• What is expected:
Go to the line with "# <strong>Key Competitors" in the material below and copy from there through the line with "2. **Index source", exactly. Pictures are not copied.

• Records shown:
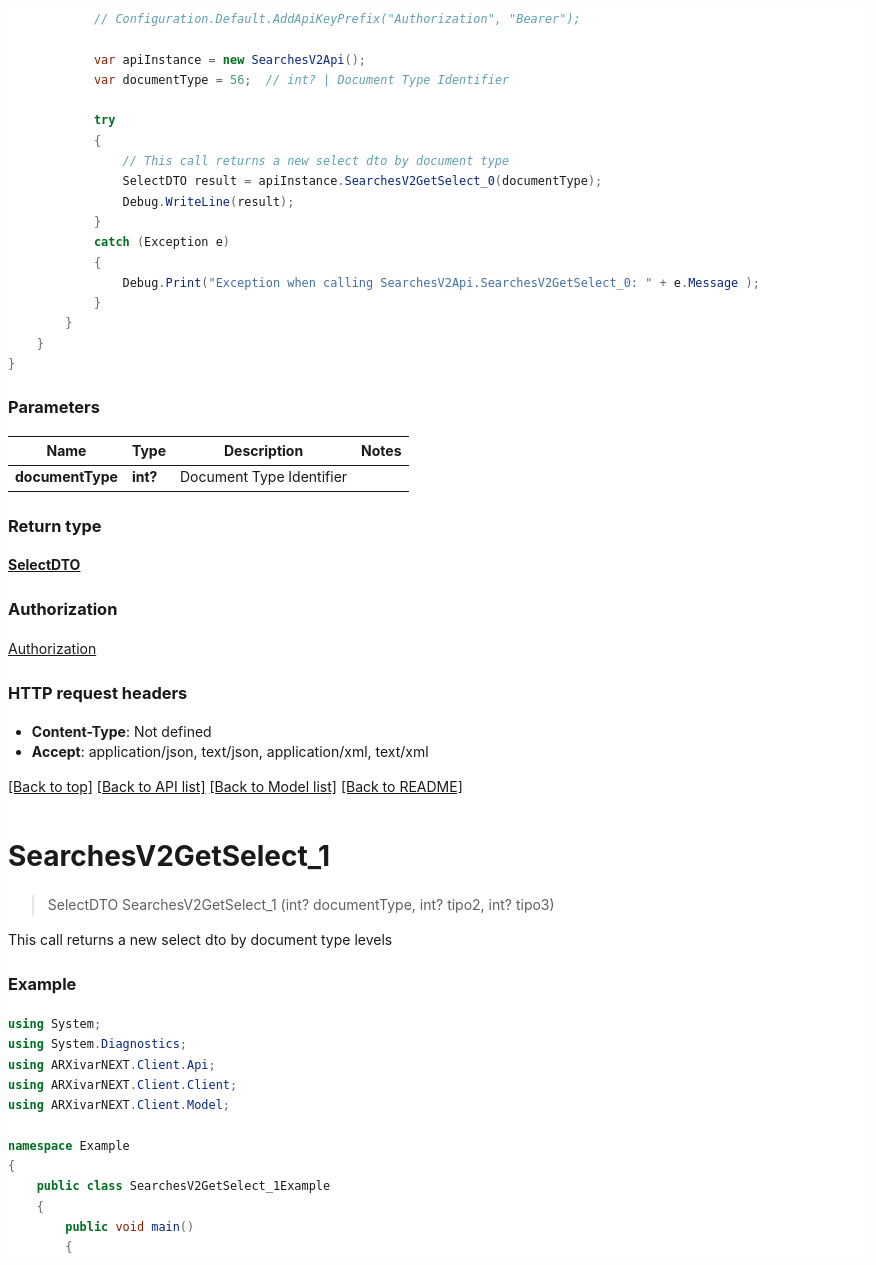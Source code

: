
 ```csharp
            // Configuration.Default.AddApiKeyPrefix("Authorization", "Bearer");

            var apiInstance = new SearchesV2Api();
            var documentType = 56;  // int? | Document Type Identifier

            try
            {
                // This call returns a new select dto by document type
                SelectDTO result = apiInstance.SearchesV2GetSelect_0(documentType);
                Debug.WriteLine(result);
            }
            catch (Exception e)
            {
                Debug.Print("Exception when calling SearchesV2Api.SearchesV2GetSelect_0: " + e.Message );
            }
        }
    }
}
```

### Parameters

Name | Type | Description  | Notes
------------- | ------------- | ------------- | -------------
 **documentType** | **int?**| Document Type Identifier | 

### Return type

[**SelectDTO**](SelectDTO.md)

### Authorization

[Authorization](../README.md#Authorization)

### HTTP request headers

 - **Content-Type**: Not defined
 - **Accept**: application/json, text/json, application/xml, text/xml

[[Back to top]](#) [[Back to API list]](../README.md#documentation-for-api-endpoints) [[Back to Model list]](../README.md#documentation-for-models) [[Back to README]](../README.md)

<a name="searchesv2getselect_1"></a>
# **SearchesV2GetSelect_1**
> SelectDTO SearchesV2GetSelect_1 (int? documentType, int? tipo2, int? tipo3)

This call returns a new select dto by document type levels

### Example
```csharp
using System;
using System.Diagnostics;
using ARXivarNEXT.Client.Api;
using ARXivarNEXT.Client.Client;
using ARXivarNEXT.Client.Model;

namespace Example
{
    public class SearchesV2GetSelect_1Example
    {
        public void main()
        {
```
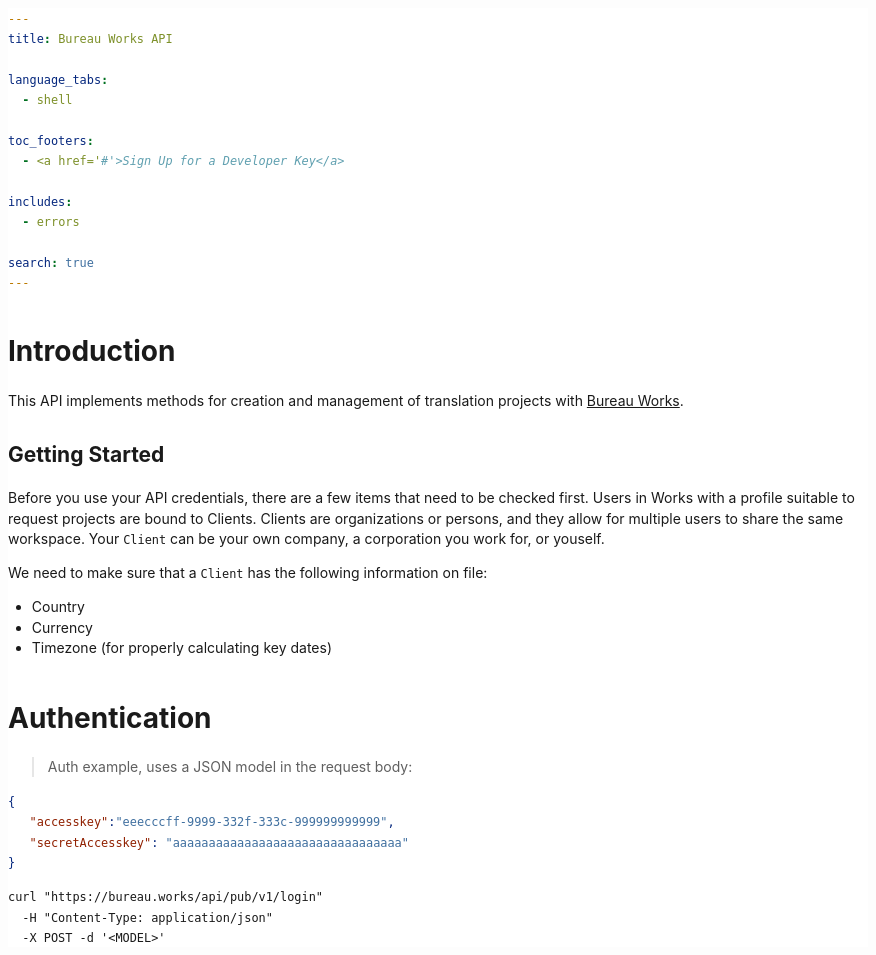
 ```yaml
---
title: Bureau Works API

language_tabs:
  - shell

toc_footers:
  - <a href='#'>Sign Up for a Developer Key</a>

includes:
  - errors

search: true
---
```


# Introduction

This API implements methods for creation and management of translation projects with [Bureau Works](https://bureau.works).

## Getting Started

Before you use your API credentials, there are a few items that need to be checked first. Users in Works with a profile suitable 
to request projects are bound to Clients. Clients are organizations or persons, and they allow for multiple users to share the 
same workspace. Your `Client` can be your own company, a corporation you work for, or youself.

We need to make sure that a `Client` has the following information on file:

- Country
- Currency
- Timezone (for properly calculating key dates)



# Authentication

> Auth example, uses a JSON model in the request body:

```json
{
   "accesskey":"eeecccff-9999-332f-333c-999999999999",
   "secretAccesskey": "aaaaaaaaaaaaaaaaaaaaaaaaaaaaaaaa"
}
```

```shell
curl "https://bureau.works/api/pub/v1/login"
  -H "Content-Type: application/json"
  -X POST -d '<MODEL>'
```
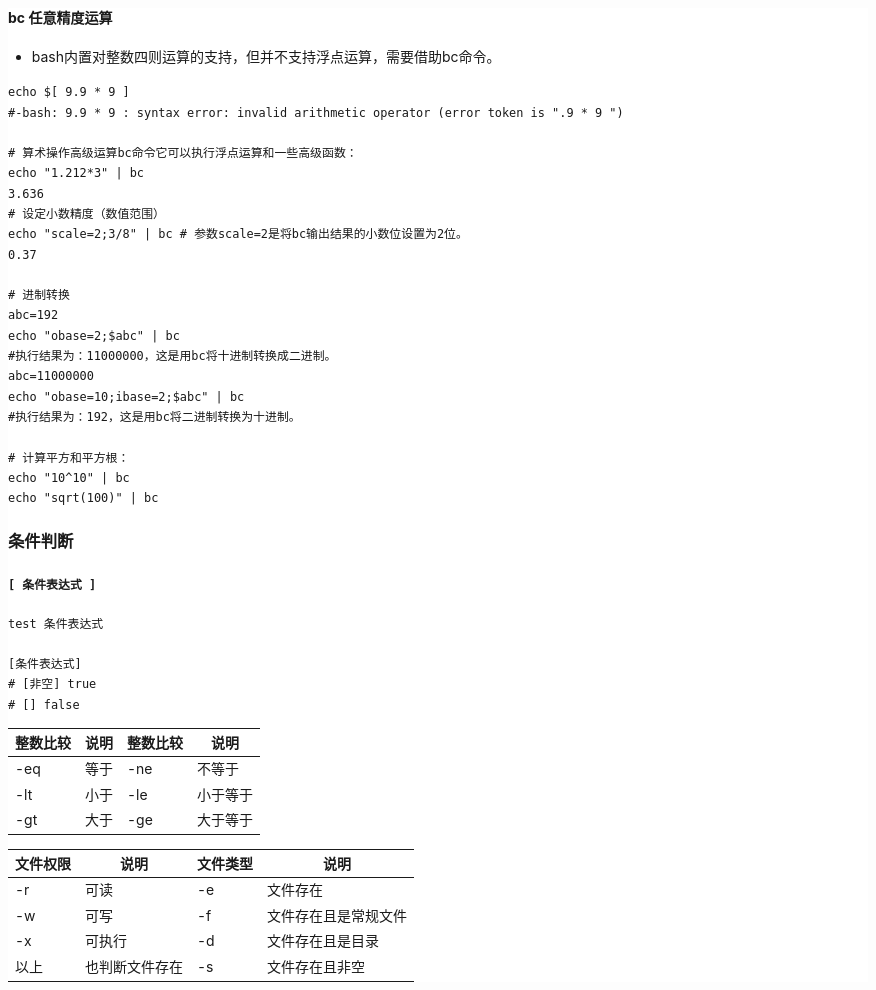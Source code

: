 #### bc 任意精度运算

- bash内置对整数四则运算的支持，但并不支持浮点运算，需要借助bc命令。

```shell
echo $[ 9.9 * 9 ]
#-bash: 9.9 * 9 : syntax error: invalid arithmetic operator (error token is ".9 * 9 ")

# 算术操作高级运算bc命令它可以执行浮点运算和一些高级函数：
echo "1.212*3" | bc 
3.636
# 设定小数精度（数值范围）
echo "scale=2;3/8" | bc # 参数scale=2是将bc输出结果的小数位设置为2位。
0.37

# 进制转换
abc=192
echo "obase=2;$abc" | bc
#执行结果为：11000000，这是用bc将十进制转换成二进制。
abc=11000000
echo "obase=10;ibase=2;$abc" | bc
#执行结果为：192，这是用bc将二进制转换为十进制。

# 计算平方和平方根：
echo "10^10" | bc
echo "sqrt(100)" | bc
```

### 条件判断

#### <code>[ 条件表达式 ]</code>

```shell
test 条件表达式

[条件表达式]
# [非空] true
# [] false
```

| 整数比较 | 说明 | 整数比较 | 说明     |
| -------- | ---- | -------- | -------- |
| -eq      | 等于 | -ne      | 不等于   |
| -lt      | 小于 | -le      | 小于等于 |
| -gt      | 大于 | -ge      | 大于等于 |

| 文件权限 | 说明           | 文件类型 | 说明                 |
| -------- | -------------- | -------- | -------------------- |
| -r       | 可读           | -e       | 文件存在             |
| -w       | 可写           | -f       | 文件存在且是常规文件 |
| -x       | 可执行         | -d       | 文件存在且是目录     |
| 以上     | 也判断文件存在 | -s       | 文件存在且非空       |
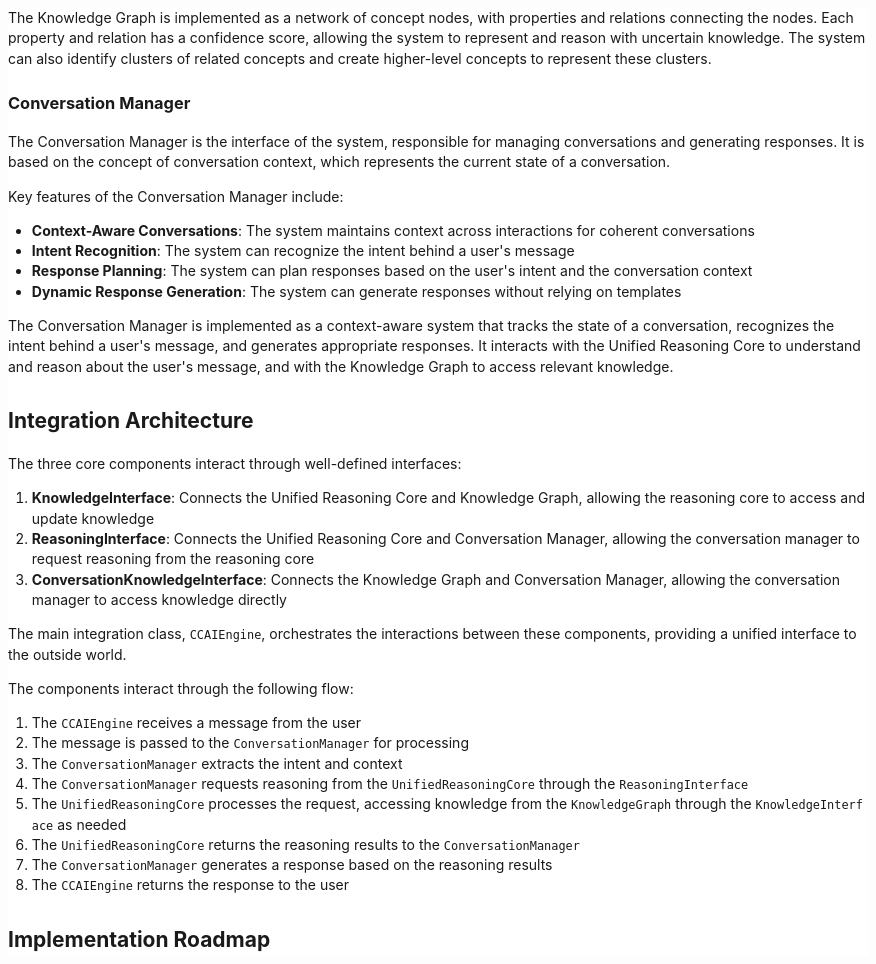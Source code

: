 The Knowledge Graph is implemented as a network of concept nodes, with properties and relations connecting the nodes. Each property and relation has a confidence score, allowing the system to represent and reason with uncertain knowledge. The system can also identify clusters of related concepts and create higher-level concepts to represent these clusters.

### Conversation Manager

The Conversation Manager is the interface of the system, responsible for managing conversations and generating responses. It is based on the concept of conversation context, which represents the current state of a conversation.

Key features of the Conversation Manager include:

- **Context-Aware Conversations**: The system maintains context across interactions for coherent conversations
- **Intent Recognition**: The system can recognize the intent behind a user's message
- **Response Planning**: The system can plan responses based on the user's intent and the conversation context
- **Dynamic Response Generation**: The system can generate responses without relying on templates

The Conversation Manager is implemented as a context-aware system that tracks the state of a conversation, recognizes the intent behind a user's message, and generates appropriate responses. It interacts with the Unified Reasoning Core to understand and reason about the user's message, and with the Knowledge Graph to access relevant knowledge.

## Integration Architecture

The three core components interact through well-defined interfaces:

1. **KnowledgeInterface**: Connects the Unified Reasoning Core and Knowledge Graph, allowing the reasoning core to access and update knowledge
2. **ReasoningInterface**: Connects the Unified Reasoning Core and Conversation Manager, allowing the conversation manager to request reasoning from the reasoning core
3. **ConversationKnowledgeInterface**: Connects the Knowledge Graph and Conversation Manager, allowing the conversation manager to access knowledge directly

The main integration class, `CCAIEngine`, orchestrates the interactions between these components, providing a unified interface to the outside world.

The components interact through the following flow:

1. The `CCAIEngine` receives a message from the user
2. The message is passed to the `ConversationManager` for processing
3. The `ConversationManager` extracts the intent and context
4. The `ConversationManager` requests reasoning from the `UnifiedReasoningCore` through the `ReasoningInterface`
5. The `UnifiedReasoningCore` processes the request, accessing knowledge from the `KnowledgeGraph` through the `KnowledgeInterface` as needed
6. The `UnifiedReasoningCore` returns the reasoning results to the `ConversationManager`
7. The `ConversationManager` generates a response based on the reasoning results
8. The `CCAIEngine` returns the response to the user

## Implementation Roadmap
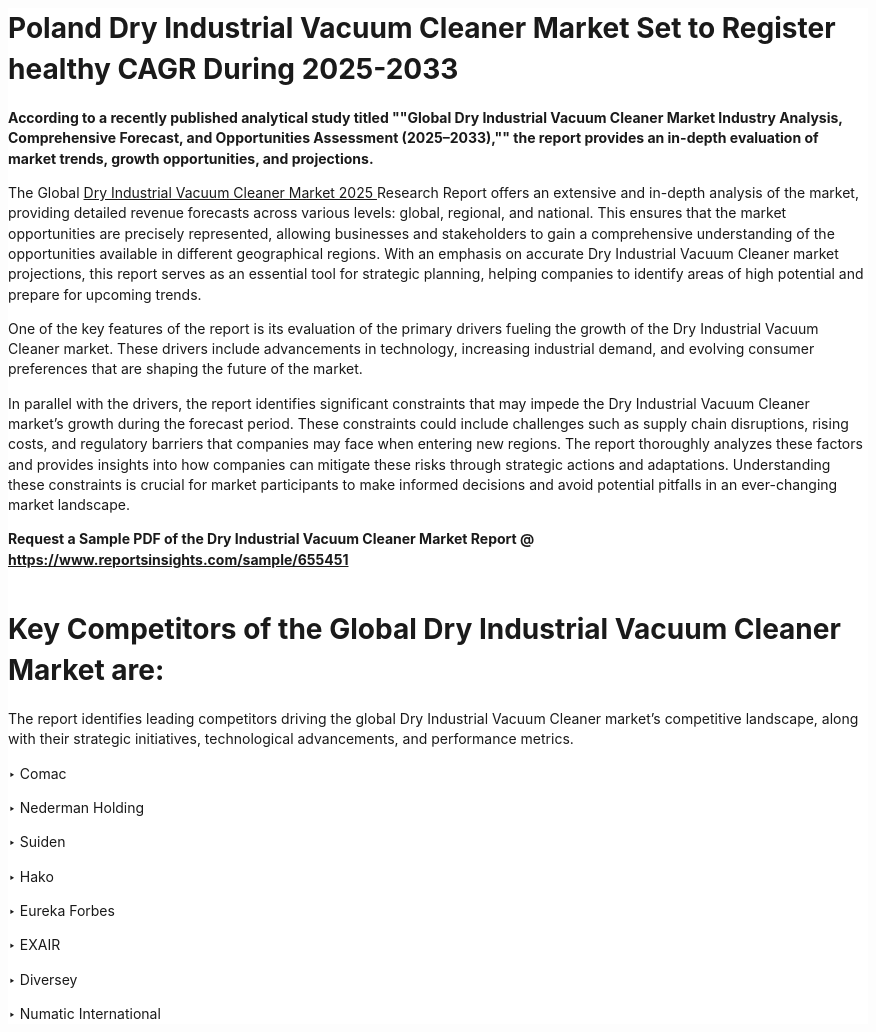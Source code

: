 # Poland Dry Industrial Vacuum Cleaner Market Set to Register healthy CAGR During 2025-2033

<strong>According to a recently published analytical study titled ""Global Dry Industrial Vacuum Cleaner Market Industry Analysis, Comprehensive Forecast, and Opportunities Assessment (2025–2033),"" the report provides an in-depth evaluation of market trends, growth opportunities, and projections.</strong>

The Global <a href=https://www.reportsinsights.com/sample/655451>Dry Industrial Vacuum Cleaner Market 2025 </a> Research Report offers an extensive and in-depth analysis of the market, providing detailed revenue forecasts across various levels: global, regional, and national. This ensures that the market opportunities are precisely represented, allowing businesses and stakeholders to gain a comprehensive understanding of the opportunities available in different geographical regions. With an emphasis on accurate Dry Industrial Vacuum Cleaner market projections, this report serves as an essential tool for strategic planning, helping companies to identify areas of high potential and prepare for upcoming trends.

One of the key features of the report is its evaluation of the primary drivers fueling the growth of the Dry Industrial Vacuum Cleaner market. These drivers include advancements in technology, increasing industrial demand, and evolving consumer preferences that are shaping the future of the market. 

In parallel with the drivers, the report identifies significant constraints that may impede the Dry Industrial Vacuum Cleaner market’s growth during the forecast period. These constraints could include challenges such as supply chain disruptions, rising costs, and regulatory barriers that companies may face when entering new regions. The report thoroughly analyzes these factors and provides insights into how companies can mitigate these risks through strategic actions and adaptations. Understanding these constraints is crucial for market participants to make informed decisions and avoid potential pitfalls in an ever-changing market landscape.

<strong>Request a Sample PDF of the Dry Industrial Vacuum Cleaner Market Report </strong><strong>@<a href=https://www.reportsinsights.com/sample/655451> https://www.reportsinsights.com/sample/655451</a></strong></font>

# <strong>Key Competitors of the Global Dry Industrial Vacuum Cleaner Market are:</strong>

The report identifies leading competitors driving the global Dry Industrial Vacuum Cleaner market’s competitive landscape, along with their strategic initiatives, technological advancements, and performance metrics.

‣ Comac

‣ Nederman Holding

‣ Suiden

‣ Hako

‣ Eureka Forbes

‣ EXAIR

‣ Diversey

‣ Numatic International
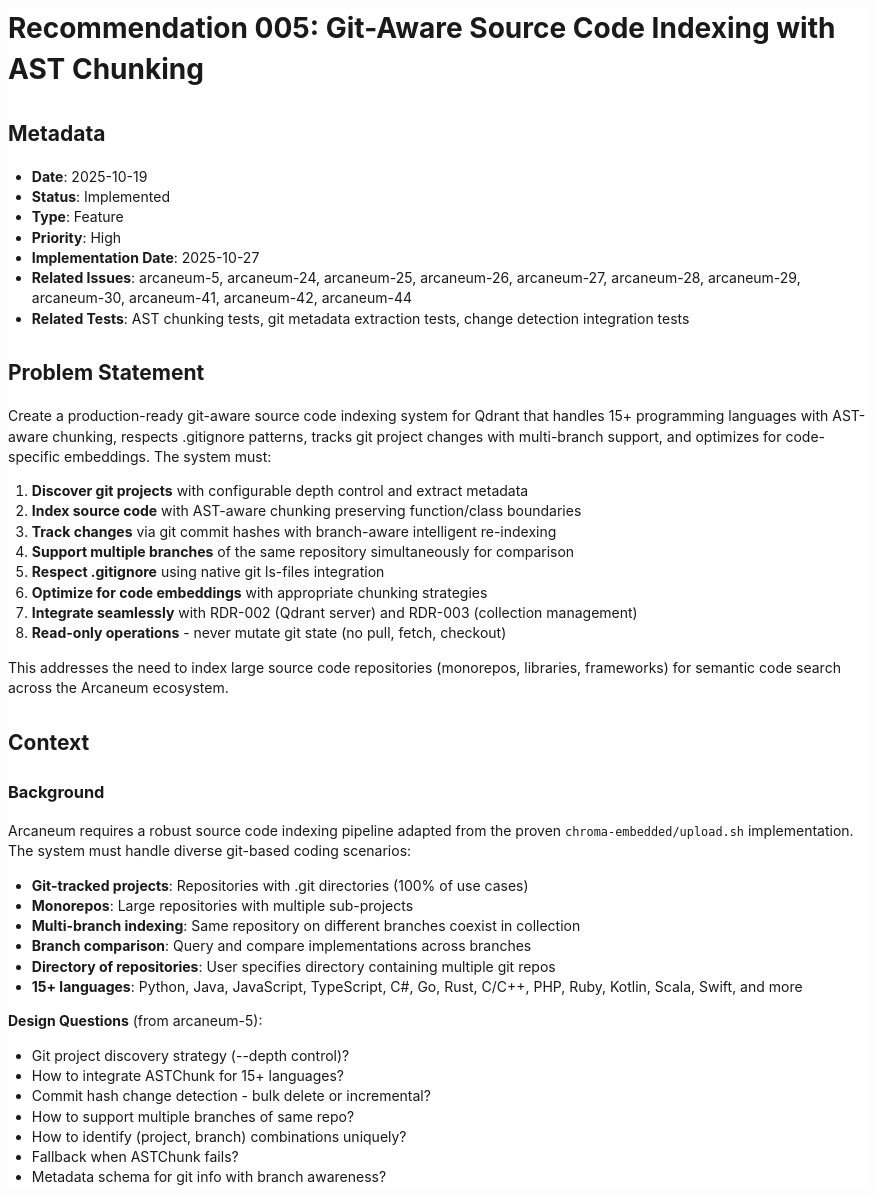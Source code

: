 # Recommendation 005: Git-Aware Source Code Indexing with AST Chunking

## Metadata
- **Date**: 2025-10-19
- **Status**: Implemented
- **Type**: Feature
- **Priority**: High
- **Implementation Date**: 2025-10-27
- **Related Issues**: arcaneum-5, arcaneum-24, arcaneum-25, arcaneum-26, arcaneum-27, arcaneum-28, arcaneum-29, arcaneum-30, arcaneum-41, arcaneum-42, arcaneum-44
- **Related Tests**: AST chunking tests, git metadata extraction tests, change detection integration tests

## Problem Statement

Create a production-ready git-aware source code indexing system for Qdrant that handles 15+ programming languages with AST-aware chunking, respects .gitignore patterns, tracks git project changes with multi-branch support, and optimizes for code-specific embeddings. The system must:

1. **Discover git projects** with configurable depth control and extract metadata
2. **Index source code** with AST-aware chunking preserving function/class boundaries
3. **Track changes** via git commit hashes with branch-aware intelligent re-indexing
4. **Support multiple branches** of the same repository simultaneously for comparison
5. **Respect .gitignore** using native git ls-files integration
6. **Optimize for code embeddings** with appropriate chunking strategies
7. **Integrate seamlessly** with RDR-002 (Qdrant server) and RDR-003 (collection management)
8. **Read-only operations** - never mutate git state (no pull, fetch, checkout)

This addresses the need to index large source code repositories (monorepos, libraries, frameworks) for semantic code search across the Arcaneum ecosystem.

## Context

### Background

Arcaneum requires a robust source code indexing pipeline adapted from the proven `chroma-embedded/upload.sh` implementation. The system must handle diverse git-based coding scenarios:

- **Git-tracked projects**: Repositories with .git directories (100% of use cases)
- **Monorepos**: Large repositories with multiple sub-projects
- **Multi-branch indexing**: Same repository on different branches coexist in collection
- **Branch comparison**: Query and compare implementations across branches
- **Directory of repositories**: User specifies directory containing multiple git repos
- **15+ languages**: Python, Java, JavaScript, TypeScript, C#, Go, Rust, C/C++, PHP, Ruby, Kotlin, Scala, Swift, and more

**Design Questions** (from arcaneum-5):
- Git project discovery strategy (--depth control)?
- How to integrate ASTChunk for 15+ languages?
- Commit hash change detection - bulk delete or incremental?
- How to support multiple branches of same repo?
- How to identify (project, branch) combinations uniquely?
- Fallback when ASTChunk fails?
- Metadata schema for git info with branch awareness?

• Finished task:
# <strong>Key Competitors of the Global Dry Industrial Vacuum Cleaner Market are:</strong>

The report identifies leading competitors driving the global Dry Industrial Vacuum Cleaner market’s competitive landscape, along with their strategic initiatives, technological advancements, and performance metrics.

‣ Comac

‣ Nederman Holding

‣ Suiden

‣ Hako

‣ Eureka Forbes

‣ EXAIR

‣ Diversey

‣ Numatic International
Source code

: # Recommendation 005: Git-Aware Source Code Indexing with AST Chunking

## Metadata
- **Date**: 2025-10-19
- **Status**: Implemented
- **Type**: Feature
- **Priority**: High
- **Implementation Date**: 2025-10-27
- **Related Issues**: arcaneum-5, arcaneum-24, arcaneum-25, arcaneum-26, arcaneum-27, arcaneum-28, arcaneum-29, arcaneum-30, arcaneum-41, arcaneum-42, arcaneum-44
- **Related Tests**: AST chunking tests, git metadata extraction tests, change detection integration tests

## Problem Statement

Create a production-ready git-aware source code indexing system for Qdrant that handles 15+ programming languages with AST-aware chunking, respects .gitignore patterns, tracks git project changes with multi-branch support, and optimizes for code-specific embeddings. The system must:

1. **Discover git projects** with configurable depth control and extract metadata
2. **Index source code** with AST-aware chunking preserving function/class boundaries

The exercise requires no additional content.